Reconstruction efforts in Japan and Germany are examples of nation- building at its best. The nation-building in the two countries was an "unambiguous successes" that "set a standard" that "has not since been matched."

 

Germany

In May 1945, Nazi Germany unconditionally surrendered after a long and destructive war. The victorious American, British, French, and Soviet allies each occupied a zone in Germany and set up military governments.

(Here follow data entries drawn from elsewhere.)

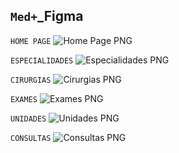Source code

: ## `Med+`_Figma

`HOME PAGE`
![Home Page PNG](https://github.com/Isabila2/MedPlus_Figma/blob/main/Celular%20prints%20MED%2B/Home%20Page%20Celular.png) 

 `ESPECIALIDADES`
![Especialidades PNG](https://github.com/Isabila2/MedPlus_Figma/blob/main/Celular%20prints%20MED%2B/Celular%20Especialidades.png)

`CIRURGIAS`
![Cirurgias PNG](https://github.com/Isabila2/MedPlus_Figma/blob/main/Celular%20prints%20MED%2B/Cirugias%20Celular.png) 

`EXAMES`
![Exames PNG](https://github.com/Isabila2/MedPlus_Figma/blob/main/Celular%20prints%20MED%2B/Celular%20Exames.png) 

`UNIDADES`
![Unidades PNG](https://github.com/Isabila2/MedPlus_Figma/blob/main/Celular%20prints%20MED%2B/Celular%20Unidades.png) 

`CONSULTAS`
![Consultas PNG](https://github.com/Isabila2/MedPlus_Figma/blob/main/Celular%20prints%20MED%2B/Consultas%20Celular.png) 


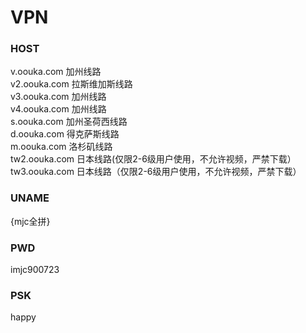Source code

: # VPN  

### HOST  
v.oouka.com	加州线路  
v2.oouka.com	拉斯维加斯线路  
v3.oouka.com	加州线路  
v4.oouka.com	加州线路  
s.oouka.com	加州圣荷西线路  
d.oouka.com	得克萨斯线路  
m.oouka.com	洛杉矶线路  
tw2.oouka.com	日本线路(仅限2-6级用户使用，不允许视频，严禁下载）  
tw3.oouka.com	日本线路（仅限2-6级用户使用，不允许视频，严禁下载）  
  
### UNAME  
{mjc全拼}  
  
### PWD  
imjc900723  
  
### PSK  
happy  
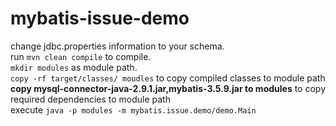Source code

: # mybatis-issue-demo
change jdbc.properties information to your schema. </br>
run `mvn clean compile` to compile. </br>
`mkdir modules` as module path. </br>
`copy -rf target/classes/ moudles` to copy compiled classes to module path</br>
**copy mysql-connector-java-2.9.1.jar,mybatis-3.5.9.jar to modules** to copy required dependencies to module path </br>
execute `java -p modules -m mybatis.issue.demo/demo.Main` </br>

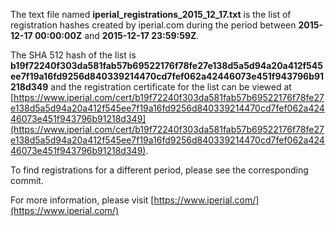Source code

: The text file named **iperial_registrations_2015_12_17.txt** is the list of registration hashes created by iperial.com during the period between **2015-12-17 00:00:00Z** and **2015-12-17 23:59:59Z**.

The SHA 512 hash of the list is **b19f72240f303da581fab57b69522176f78fe27e138d5a5d94a20a412f545ee7f19a16fd9256d840339214470cd7fef062a42446073e451f943796b91218d349** and the registration certificate for the list can be viewed at [https://www.iperial.com/cert/b19f72240f303da581fab57b69522176f78fe27e138d5a5d94a20a412f545ee7f19a16fd9256d840339214470cd7fef062a42446073e451f943796b91218d349](https://www.iperial.com/cert/b19f72240f303da581fab57b69522176f78fe27e138d5a5d94a20a412f545ee7f19a16fd9256d840339214470cd7fef062a42446073e451f943796b91218d349).

To find registrations for a different period, please see the corresponding commit.

For more information, please visit [https://www.iperial.com/](https://www.iperial.com/)
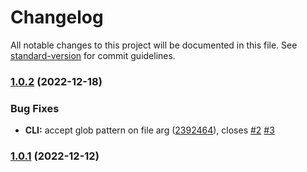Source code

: # Changelog

All notable changes to this project will be documented in this file. See [standard-version](https://github.com/conventional-changelog/standard-version) for commit guidelines.

### [1.0.2](/TestEssence/feature-to-md/compare/v1.0.1...v1.0.2) (2022-12-18)


### Bug Fixes

* **CLI:** accept glob pattern on file arg ([2392464](/TestEssence/feature-to-md/commit/2392464b46b8fb8772c977424d46088e7067e709)), closes [#2](/TestEssence/feature-to-md/issues/2) [#3](/TestEssence/feature-to-md/issues/3)

### [1.0.1](/TestEssence/feature-to-md/compare/v1.0.0...v1.0.1) (2022-12-12)
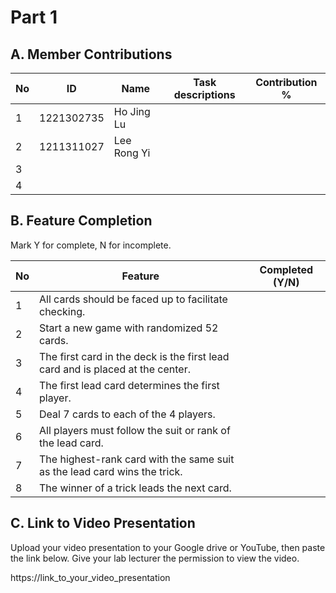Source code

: # Part 1

## A. Member Contributions

| No  | ID         | Name        | Task descriptions | Contribution % |
| --- | ---------- | ----------- | ----------------- | -------------- |
| 1   | 1221302735 | Ho Jing Lu  |                   |
| 2   | 1211311027 | Lee Rong Yi |                   |
| 3   |            |             |                   |
| 4   |            |             |                   |

## B. Feature Completion

Mark Y for complete, N for incomplete.

| No  | Feature                                                                        | Completed (Y/N) |
| --- | ------------------------------------------------------------------------------ | --------------- |
| 1   | All cards should be faced up to facilitate checking.                           |
| 2   | Start a new game with randomized 52 cards.                                     |
| 3   | The first card in the deck is the first lead card and is placed at the center. |
| 4   | The first lead card determines the first player.                               |
| 5   | Deal 7 cards to each of the 4 players.                                         |
| 6   | All players must follow the suit or rank of the lead card.                     |
| 7   | The highest-rank card with the same suit as the lead card wins the trick.      |
| 8   | The winner of a trick leads the next card.                                     |

## C. Link to Video Presentation

Upload your video presentation to your Google drive or YouTube, then paste the link below. Give your lab lecturer the permission to view the video.

https://link_to_your_video_presentation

In 1947, as Cold War tensions grew with the Soviet Union, the United States initiated the multi-billion dollar Marshall Plan to rebuild and strengthen the democracies of Western Europe. The United States included the American, British, and French occupation zones of Germany in the Marshall Plan. Americans also took the lead in transforming Germany from a dictatorship to a democracy.

 

American nation-building in Germany included first outlawing the Nazi Party, firing all government officials, and disbanding the military. After such a devastating war, Germans had little will to resist the occupation. So by the end of 1946, the United States had reduced its occupation troops from 1.6 million to 200,000. The U.S. military trained a new German police force to take over most law-enforcement functions. But American occupation authorities were forced to bring back many former low and mid-level Nazi government officials because they possessed the needed expertise to run the country.

 

Germany had some experience with democracy before Hitler took power in 1933. Therefore, the American occupation government decided to hold local elections in 1946. But the first national elections in the combined American, British, and French zones did not take place until 1949.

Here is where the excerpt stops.